The group possesses tremendous fluidity, Prévost creating dense and mobile rhythmic fields against which Wright and Lambert move in and out of tonal episodes, ranging freely from honking (if somehow minimalist) intensity to truncated lyricism. Wright covers a surprising range of traditional alto sonorities, while Lambert develops his fundamental tone from the lightly amplified sound of ’50s jazz guitar. On the first disc, called “Invenio,” melodies first emerge as a surprise – “Stella by Starlight,” “Giant Steps” – but one gradually senses these are forms that are constantly available here, multiple patterns (topics) moving in and out of focus with the shifting dialogue. There is a long stretch at the beginning of the second disc, “Ergo,” that suggests what might happen if Lee Konitz’s Motion (his 1961 masterpiece with Elvin Jones and Sonny Dallas) were beamed out into space, picked up 25 light years away, its messages interpreted, commented upon and reconstituted, and the results returned at the same velocity with striking audio presence. This is jazz clarified to the purest event and exchange, possessed of an inevitability that includes both the pleasure of the momentary dialogue and a consciousness of the complex status of its rhetoric and its historical position.
–Stuart Broomer

 

James Tenney
Spectrum Pieces
New World 80692-2

James Tenney referred to his eight Spectrum compositions as a “family” that shared traits, the most prominent being the explication of a harmonic series.
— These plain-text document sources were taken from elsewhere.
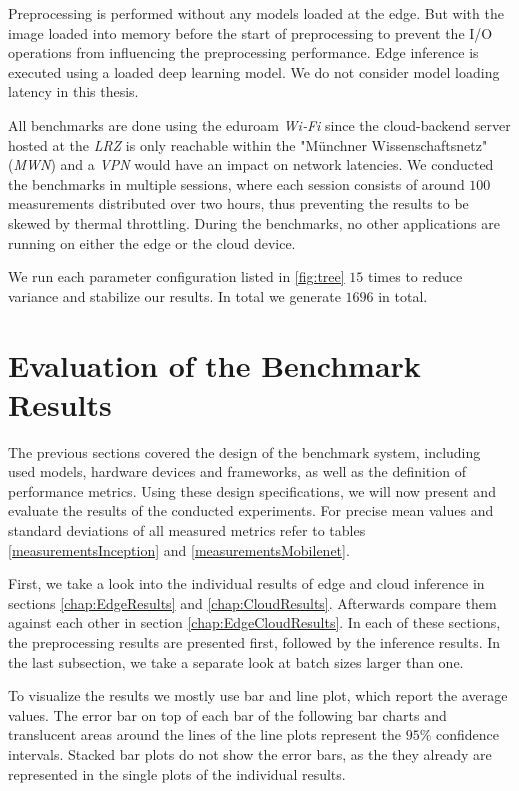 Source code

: Preprocessing is performed without any models loaded at the edge. But with the image loaded into memory before the start of preprocessing to prevent the I/O operations from influencing the preprocessing performance.
Edge inference is executed using a loaded deep learning model. 
We do not consider model loading latency in this thesis.

All benchmarks are done using the eduroam \emph{Wi‑Fi} since the cloud-backend server hosted at the \emph{LRZ} is only reachable within the "Münchner Wissenschaftsnetz" (\emph{MWN}) and a \emph{VPN} would have an impact on network latencies.
We conducted the benchmarks in multiple sessions, where each session consists of around  $100$ measurements distributed over two hours, thus preventing the results to be skewed by thermal throttling.
During the benchmarks, no other applications are running on either the edge or the cloud device.

We run each parameter configuration listed in \ref{fig:tree} $15$ times to reduce variance and stabilize our results. In total we generate $1696$ in total.
\section{Evaluation of the Benchmark Results}
\label{chap:Evaluation}
The previous sections covered the design of the benchmark system, including used models, hardware devices and frameworks, as well as the definition of performance metrics. Using these design specifications, we will now present and evaluate the results of the conducted experiments.
For precise mean values and standard deviations of all measured metrics refer to tables \ref{measurementsInception} and \ref{measurementsMobilenet}.

First, we take a look into the individual results of edge and cloud inference in sections \ref{chap:EdgeResults} and \ref{chap:CloudResults}.
Afterwards compare them against each other in section \ref{chap:EdgeCloudResults}. In each of these sections, the preprocessing results are presented first, followed by the inference results.
In the last subsection, we take a separate look at batch sizes larger than one.

To visualize the results we mostly use bar and line plot, which report the average values.
The error bar on top of each bar of the following bar charts and translucent areas around the lines of the line plots represent the $95\%$ confidence intervals.
Stacked bar plots do not show the error bars, as the they already are represented in the single plots of the individual results.

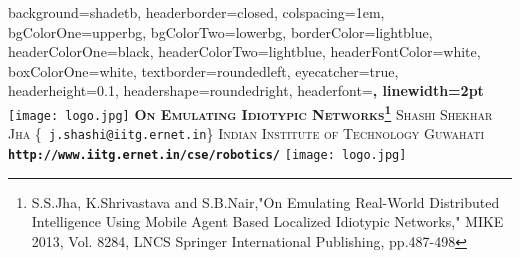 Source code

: \documentclass[landscape,a0paper,fontscale=0.325]{baposter} %
\begin{document}
\begin{poster}
{
background=shadetb,
headerborder=closed, %
colspacing=1em, %
bgColorOne=upperbg, %
bgColorTwo=lowerbg, %
borderColor=lightblue, %
headerColorOne=black, %
headerColorTwo=lightblue, %
headerFontColor=white, %
boxColorOne=white, %
textborder=roundedleft, %
eyecatcher=true, %
headerheight=0.1\textheight, %
headershape=roundedright, %
headerfont=\Large\bf\textsc, %
linewidth=2pt %
}
%
{\texttt{[image: logo.jpg]}} %
{\bf\textsc{ \color{darkbrown}On Emulating Idiotypic Networks\footnote[1]{S.S.Jha, K.Shrivastava and S.B.Nair,"On Emulating Real-World Distributed Intelligence Using Mobile Agent Based Localized Idiotypic
Networks," MIKE 2013, Vol. 8284, LNCS Springer International Publishing, pp.487-498}}\vspace{0.5em}} %
{\textsc{Shashi Shekhar Jha} \{\MakeLowercase{\texttt{ j.shashi@iitg.ernet.in}}\} \hspace{12pt} \textsc{Indian Institute of Technology Guwahati}{\\ \scriptsize \texttt{\textbf{http://www.iitg.ernet.in/cse/robotics/}}}} %
{\texttt{[image: logo.jpg]}} %



\end{poster}
\end{document}
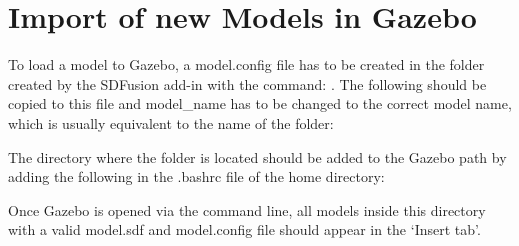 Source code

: \section{Import of new Models in Gazebo}
\label{sec:Gaz}
To load a model to Gazebo, a model.config file has to be created in the folder created by the SDFusion add-in with the command: . The following should be copied to this file and model\_name has to be changed to the correct model name, which is usually equivalent to the name of the folder:

The directory where the folder is located should be added to the Gazebo path by adding the following in the .bashrc file of the home directory:

Once Gazebo is opened via the command line, all models inside this directory with a valid model.sdf and model.config file should appear in the ‘Insert tab’.

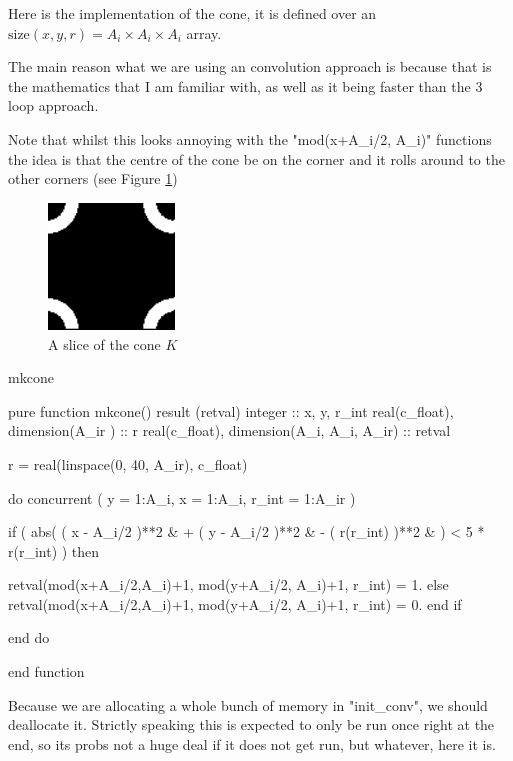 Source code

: \documentclass[10pt, a4paper]{article}
\begin{document}
Here is the implementation of the cone, it is defined over an $\text{size}(x,y,r) = A_i \times A_i \times A_i$ array. 

The main reason what we are using an convolution approach is because that is the mathematics that I am familiar with, as well as it being faster than the 3 loop approach.

Note that whilst this looks annoying with the "mod(x+A_i/2, A_i)" functions the idea is that the centre of the cone be on the corner and it rolls around to the other corners (see Figure \ref{fig:k})

\begin{figure}[h]
\centering
\includegraphics[width=0.3\textwidth]{Images/circ.png}
\caption{A slice of the cone $K$}
\label{fig:k}
\end{figure}

\begin{codeblock}{mkcone}
\begin{code}
pure function mkcone() result (retval)
	integer :: x, y, r_int 
	real(c_float), dimension(A_ir ) :: r
	real(c_float), dimension(A_i, A_i, A_ir) :: retval
	
	r = real(linspace(0, 40, A_ir), c_float)
	
	do concurrent ( y = 1:A_i, x = 1:A_i, r_int = 1:A_ir )
	
		if ( abs(   ( x - A_i/2 )**2  &
		          + ( y - A_i/2 )**2  &
		          - ( r(r_int) )**2 &
		        ) < 5 * r(r_int) ) then 
			
			retval(mod(x+A_i/2,A_i)+1, mod(y+A_i/2, A_i)+1, r_int) = 1.
		else
			retval(mod(x+A_i/2,A_i)+1, mod(y+A_i/2, A_i)+1, r_int) = 0.
		end if 
		
	end do
	
end function
\end{code}
\end{codeblock}

Because we are allocating a whole bunch of memory in "init_conv", we should deallocate it. 
Strictly speaking this is expected to only be run once right at the end, so its probs not a huge deal if it does not get run, but whatever, here it is. 
\end{document}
However, he did not consider them to be a cycle or a sequence; rather, each was a stand-alone work akin to the others. Begun in 1994, when he felt stung by criticisms that the tonalities of earlier harmonic series-based works were “too sweet,” Tenney sharpened his resolve to eliminate major key consonance from the Spectrum pieces, which was probably enthusiastically welcomed by commissioners of early pieces like Ensemble Modern (“Spectrum 3”) and Maarten Altena Ensemble (“Spectrum 4”). To this end, Tenney indicates tunings that matched the intervals of a piece’s harmonic series as closely as possible, resulting in a provocative astringency, a quality thoroughly exploited by the James Fulkerson and Frank Denyer co-directed Barton Workshop on this 2-CD collection. Even though the instrumentations range from a trio of flute, cello and piano (augmented by a tape delay system) to chamber orchestra, Tenney creates traces of continuity between the pieces, and not solely through structural devices like duration (each piece lasts sixteen minutes, except for the eighteen-minute Spectrum 3) or a “swell,” a dynamic shape Tenney assigned to each piece. Instead, it is an aura of uncontrived restraint that really bonds the pieces, particularly in the writing for flutes and clarinets; Tenney only pursues something approximating profuse expressiveness on “Spectrum 3,” employing a 20-piece ensemble including cor anglais, alto saxophone and bass flutes and clarinets.  For all of the pieces’ arch features – the use of long tones, the incremental introduction and development of phrase shapes and the often minute adjustments in dynamics – they nevertheless convey a clear picture of a composer striving to evoke something essentially, if not strangely human in the music.  He succeeded.